It’s not a very Christian sentiment to want to clock Pat Robertson for his comments yesterday on the horrific tragedy in Haiti.

But then, the sentiment he expressed wasn’t exactly Christlike, either.

In case you missed it, ol’ Pat said Haiti’s devastating earthquake had happened because the country had “made a pact with the devil” to get out from under French rule, and ever since, has essentially called down the wrath of Heaven.

The shouts of outrage are, of course, already raining down: “The man calls himself a Christian?” “Go to hell, Pat Robertson!” “Pat Robertson is proof that God does not exist.”

I am just as outraged. I believe God created this world to run on a series of natural principles, and earthquakes are simply one of them, just like tsunamis or hurricanes or volcanoes. That Humanity insists on getting in the way of such natural principals – or sometimes, for instance in the case of disastrous mudslides after clear-cut logging, causing them – is not something to lay at God’s feet.

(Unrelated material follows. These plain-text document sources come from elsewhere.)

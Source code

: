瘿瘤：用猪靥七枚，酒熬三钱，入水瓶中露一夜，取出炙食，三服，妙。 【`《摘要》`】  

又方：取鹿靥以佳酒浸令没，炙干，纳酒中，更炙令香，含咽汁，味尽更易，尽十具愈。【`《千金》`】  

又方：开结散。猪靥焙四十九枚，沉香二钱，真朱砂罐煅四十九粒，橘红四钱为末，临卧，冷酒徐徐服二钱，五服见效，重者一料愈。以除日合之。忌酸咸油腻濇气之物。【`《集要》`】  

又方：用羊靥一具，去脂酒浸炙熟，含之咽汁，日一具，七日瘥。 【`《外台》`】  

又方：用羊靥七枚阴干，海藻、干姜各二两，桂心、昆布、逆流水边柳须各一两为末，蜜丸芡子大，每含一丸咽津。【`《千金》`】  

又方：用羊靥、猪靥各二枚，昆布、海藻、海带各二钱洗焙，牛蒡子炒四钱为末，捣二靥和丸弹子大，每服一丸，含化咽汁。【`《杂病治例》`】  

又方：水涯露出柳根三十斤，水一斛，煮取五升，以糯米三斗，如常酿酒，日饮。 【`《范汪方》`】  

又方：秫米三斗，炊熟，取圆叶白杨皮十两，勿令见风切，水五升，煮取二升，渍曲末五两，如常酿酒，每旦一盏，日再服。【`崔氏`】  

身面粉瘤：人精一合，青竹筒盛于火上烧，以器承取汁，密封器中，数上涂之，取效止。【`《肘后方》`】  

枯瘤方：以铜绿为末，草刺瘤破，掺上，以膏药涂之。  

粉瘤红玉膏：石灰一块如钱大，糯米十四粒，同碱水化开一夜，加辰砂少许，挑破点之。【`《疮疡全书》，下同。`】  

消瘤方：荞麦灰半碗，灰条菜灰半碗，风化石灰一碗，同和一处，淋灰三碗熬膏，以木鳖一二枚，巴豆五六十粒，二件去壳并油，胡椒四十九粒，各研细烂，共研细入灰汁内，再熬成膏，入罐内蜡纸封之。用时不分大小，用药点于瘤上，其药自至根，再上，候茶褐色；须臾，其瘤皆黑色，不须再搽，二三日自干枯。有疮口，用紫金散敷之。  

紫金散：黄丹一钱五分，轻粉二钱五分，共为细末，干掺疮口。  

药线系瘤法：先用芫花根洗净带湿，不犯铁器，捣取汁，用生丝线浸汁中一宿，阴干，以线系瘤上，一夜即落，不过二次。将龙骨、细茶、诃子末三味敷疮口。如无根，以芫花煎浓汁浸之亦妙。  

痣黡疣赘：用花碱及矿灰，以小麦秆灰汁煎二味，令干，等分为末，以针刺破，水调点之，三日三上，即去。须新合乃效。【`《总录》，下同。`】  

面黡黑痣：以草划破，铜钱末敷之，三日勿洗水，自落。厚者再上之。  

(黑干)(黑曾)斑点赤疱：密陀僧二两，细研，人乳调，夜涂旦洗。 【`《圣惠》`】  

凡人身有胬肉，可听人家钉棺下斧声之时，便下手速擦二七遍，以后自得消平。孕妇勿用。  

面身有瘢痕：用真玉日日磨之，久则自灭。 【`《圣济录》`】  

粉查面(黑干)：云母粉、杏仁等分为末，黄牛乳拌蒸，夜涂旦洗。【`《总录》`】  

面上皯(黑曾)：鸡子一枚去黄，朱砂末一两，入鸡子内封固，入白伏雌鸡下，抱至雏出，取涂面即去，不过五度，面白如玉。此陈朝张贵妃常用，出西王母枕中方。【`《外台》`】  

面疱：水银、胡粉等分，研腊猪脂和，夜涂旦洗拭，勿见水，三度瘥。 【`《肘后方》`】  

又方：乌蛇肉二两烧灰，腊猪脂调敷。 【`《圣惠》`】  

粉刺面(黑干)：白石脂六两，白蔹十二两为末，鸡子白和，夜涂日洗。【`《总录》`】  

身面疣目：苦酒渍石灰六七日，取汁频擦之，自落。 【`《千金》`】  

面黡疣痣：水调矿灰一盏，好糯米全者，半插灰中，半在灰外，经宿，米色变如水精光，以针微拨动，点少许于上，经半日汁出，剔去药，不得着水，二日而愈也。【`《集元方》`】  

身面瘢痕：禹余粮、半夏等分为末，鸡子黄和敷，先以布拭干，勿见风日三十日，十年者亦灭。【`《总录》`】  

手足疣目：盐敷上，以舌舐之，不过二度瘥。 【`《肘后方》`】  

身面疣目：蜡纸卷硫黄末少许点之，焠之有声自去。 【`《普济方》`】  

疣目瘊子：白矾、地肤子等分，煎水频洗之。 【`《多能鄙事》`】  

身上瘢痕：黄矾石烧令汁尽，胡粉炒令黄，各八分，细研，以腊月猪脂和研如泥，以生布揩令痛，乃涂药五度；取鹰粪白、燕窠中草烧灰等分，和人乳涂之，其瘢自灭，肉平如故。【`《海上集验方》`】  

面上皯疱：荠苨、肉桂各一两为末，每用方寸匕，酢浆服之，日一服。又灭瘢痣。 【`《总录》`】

(I’m betting Pat would have been one of Job’s so-called “friends,” trying to get him to admit his nonexistent sins to get the Father off his back. Note to Pat: Not such a great role, that.)

But comments like that last one, about Pat being proof about God, always make me sick. Thanks a lot, Pat. With believers like you, who needs unbelievers?

Name me one family that doesn’t have at least one member whom all the others wish they could lock in a closet from time to time. I bet you’ve got one yourself: the mother-in-law who won’t shut up about your parenting, the cousin who drinks too much and knocks over the table at Thanksgiving, the bitchy sister who whines about her exes, the bratty nephew who mouths off every time he visits.

I think people like Pat are the black-sheep members of God’s family. But they don’t mean God doesn’t exist, any more than having an alcoholic cousin means your family doesn’t exist. The cousin may not speak for your family – may not act for your family – may not, in some cases, even be ACKNOWLEDGED by your family – but there is a family, all the same, and he is part of it.

So as angry as I am about Pat, I am reminded of some words of wisdom I picked up from the priest in the Jan Karon Mitford series I enjoy: “If you keep your eyes on Christians, you will be disappointed every day of your life. Your hope is to keep your eyes on Christ.”

That goes for Christians like me, and my un-Christlike urges to smack Pat Robertson, too.